2. **Establish Agent Origin Sets (AOS):** Define a "least privilege" list of domains an agent is permitted to access for specific tasks.
3. **Define Read/Write Permissions:** Categorize allowed domains into "Read-Only" vs. "Read-Write" to prevent an agent from inadvertently submitting forms or deleting data on sensitive sites.
### Long-term Strategy (3+ months)
1. **Continuous Red-Teaming:** Deploy persistent, automated "red-team bots" designed to mimic attackers and attempt to derail agentic logic in a sandbox environment.
2. **Architectural Site Isolation:** Ensure the agentic framework maintains strict origin boundaries so that a compromise in "Site A" cannot programmatically move to "Site B" without a new gating evaluation.

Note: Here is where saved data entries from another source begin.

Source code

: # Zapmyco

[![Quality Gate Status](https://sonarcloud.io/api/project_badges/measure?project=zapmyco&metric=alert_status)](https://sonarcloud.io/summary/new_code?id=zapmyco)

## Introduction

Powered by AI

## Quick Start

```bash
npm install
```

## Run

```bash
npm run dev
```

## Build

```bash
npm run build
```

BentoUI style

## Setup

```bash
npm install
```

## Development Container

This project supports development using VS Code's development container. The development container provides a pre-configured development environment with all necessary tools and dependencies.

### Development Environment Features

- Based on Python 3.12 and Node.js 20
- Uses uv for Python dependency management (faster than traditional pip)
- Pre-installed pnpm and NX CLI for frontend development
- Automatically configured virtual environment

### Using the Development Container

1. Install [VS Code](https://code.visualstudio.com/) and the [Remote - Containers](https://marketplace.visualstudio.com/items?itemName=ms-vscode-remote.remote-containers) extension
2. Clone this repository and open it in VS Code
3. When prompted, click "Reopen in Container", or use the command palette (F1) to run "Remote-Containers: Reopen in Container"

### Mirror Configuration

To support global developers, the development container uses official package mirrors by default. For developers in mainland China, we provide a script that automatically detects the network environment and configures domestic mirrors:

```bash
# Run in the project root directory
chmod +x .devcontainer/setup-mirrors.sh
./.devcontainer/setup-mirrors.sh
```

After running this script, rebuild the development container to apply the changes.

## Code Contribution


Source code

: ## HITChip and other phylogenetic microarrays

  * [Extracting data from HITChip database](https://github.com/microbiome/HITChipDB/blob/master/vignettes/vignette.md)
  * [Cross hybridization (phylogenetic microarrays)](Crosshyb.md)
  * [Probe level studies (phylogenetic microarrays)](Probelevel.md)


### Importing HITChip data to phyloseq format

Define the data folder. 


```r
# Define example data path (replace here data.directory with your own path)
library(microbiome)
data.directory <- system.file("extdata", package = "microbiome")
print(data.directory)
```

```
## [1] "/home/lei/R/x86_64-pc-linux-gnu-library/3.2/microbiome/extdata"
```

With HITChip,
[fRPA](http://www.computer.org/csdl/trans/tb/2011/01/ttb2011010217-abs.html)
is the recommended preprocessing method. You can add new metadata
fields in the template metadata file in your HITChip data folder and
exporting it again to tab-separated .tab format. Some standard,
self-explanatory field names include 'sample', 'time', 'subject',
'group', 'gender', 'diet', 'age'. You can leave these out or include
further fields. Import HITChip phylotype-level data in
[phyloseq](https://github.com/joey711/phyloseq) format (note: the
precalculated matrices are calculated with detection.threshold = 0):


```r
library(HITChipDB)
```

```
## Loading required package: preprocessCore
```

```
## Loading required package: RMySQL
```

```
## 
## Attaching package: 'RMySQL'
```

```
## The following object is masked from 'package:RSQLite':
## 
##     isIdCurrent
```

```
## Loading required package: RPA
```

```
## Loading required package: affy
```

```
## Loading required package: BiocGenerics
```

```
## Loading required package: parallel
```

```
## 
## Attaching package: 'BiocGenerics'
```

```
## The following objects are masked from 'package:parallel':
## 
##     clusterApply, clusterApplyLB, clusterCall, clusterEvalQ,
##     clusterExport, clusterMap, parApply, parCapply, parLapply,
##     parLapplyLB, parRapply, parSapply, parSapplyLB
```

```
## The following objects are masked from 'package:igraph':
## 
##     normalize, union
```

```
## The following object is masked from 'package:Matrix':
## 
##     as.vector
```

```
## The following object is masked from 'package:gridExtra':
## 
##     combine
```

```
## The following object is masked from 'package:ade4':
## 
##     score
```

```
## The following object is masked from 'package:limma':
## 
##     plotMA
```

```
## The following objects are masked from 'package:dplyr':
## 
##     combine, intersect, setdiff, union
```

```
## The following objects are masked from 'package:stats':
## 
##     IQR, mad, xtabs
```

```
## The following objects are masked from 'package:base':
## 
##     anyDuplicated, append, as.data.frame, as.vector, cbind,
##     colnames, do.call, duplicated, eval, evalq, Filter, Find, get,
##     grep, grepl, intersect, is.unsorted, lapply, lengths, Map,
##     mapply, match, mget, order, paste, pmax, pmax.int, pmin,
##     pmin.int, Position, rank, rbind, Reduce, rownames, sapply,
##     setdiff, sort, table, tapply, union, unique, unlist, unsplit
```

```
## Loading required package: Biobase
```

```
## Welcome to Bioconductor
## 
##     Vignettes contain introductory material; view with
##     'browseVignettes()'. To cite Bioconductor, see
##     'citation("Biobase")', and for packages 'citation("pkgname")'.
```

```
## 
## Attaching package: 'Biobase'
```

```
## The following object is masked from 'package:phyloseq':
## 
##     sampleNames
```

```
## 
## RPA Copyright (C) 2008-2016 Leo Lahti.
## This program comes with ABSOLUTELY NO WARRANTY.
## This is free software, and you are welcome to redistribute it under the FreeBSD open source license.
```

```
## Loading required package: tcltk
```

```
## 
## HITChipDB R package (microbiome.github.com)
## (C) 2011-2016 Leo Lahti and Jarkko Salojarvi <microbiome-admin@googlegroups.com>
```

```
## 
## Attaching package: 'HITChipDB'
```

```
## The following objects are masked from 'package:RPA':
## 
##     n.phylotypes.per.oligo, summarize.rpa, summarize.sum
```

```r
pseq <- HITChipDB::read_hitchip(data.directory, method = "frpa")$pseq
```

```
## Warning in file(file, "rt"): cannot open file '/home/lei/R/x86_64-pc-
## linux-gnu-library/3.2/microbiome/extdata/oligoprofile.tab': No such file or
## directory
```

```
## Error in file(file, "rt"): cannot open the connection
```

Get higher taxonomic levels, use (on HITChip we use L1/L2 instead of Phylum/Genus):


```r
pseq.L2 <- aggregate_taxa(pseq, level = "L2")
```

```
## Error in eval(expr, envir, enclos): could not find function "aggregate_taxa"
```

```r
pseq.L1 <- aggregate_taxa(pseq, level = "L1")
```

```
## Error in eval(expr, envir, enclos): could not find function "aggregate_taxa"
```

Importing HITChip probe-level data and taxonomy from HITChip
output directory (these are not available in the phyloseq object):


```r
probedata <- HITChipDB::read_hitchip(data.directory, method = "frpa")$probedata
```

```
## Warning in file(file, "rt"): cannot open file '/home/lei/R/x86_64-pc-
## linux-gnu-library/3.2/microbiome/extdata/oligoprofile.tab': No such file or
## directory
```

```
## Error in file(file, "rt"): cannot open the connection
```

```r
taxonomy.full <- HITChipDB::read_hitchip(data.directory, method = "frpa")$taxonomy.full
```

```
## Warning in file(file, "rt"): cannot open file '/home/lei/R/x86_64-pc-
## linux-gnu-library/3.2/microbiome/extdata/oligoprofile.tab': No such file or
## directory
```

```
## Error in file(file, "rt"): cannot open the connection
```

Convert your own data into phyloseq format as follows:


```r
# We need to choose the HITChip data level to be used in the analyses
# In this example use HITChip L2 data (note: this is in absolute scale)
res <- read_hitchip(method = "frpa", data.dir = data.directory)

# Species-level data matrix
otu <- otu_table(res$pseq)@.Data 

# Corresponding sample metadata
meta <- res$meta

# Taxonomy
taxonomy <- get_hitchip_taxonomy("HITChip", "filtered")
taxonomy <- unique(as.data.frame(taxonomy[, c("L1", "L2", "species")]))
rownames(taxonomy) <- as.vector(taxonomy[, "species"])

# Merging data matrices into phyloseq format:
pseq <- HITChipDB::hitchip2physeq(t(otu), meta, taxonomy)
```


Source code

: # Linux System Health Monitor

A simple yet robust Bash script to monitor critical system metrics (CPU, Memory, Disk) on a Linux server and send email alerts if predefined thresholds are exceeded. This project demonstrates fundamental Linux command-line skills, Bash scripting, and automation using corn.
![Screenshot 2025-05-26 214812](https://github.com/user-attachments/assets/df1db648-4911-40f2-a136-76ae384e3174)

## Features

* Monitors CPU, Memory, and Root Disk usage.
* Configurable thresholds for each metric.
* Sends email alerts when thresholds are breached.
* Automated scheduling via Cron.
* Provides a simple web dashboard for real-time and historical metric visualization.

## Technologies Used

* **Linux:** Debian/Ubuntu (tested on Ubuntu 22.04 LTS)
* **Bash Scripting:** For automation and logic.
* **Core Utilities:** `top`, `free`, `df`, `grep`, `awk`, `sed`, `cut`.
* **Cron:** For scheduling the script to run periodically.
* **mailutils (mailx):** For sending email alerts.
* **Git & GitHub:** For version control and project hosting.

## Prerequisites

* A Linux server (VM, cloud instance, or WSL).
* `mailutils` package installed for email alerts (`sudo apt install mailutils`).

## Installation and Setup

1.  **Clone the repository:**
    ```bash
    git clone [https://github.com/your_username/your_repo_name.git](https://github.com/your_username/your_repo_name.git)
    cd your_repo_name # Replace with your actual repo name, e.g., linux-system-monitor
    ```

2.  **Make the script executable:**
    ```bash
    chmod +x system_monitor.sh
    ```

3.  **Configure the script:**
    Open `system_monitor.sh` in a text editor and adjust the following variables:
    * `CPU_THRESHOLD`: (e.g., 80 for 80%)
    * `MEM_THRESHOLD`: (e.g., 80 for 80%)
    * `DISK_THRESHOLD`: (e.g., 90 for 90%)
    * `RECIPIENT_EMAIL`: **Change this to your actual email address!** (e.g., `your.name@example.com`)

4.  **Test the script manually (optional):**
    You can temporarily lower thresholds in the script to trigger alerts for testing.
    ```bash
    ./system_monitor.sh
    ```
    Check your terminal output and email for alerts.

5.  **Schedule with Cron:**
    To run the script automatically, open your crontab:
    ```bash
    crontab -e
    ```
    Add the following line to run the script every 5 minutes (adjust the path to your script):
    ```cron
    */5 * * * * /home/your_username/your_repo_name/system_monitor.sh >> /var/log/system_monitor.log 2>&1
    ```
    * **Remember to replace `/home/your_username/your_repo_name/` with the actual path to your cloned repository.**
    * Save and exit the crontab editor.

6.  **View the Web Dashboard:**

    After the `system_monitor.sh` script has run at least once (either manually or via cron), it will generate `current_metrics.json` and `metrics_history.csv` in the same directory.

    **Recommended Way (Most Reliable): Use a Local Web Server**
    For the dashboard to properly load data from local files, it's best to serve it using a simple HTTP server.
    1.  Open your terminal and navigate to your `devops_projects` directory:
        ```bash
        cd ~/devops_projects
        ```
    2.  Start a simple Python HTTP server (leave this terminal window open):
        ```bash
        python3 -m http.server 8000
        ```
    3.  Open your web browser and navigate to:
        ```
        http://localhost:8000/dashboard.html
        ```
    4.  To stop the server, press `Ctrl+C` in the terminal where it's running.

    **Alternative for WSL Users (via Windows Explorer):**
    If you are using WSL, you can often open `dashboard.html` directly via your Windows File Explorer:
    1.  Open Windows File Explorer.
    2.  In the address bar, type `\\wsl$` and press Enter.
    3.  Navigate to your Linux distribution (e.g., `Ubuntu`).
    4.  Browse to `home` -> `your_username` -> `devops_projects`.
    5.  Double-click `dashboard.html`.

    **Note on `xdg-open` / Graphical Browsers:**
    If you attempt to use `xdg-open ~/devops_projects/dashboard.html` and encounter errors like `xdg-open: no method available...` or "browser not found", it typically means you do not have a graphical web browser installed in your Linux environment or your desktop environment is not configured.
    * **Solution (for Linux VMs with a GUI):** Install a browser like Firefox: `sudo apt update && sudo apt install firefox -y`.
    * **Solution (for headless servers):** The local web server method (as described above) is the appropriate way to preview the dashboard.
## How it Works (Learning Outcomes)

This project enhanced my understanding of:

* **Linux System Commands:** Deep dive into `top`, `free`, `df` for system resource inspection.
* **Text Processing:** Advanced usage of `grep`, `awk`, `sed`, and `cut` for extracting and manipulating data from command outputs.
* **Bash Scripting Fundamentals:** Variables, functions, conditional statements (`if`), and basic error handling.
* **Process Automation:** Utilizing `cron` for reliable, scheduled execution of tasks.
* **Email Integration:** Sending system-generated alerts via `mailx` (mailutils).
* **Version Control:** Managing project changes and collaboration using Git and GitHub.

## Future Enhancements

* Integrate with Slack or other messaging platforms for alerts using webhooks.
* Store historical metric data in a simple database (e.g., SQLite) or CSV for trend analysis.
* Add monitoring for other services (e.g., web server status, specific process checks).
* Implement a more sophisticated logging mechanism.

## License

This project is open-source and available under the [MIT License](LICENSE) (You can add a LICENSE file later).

## Implementation Guidance
### For Small Organizations
- **Focus on User Controls:** Rely on built-in browser protections and train staff to never "auto-approve" AI requests for sensitive site access.
- **Limit Agent Scope:** Use agentic features only for information gathering (Read-Only) rather than automated task execution.
### For Medium Organizations
- **Policy Configuration:** Use Enterprise Browser policies to whitelist specific "Agent Origin Sets" for corporate tasks.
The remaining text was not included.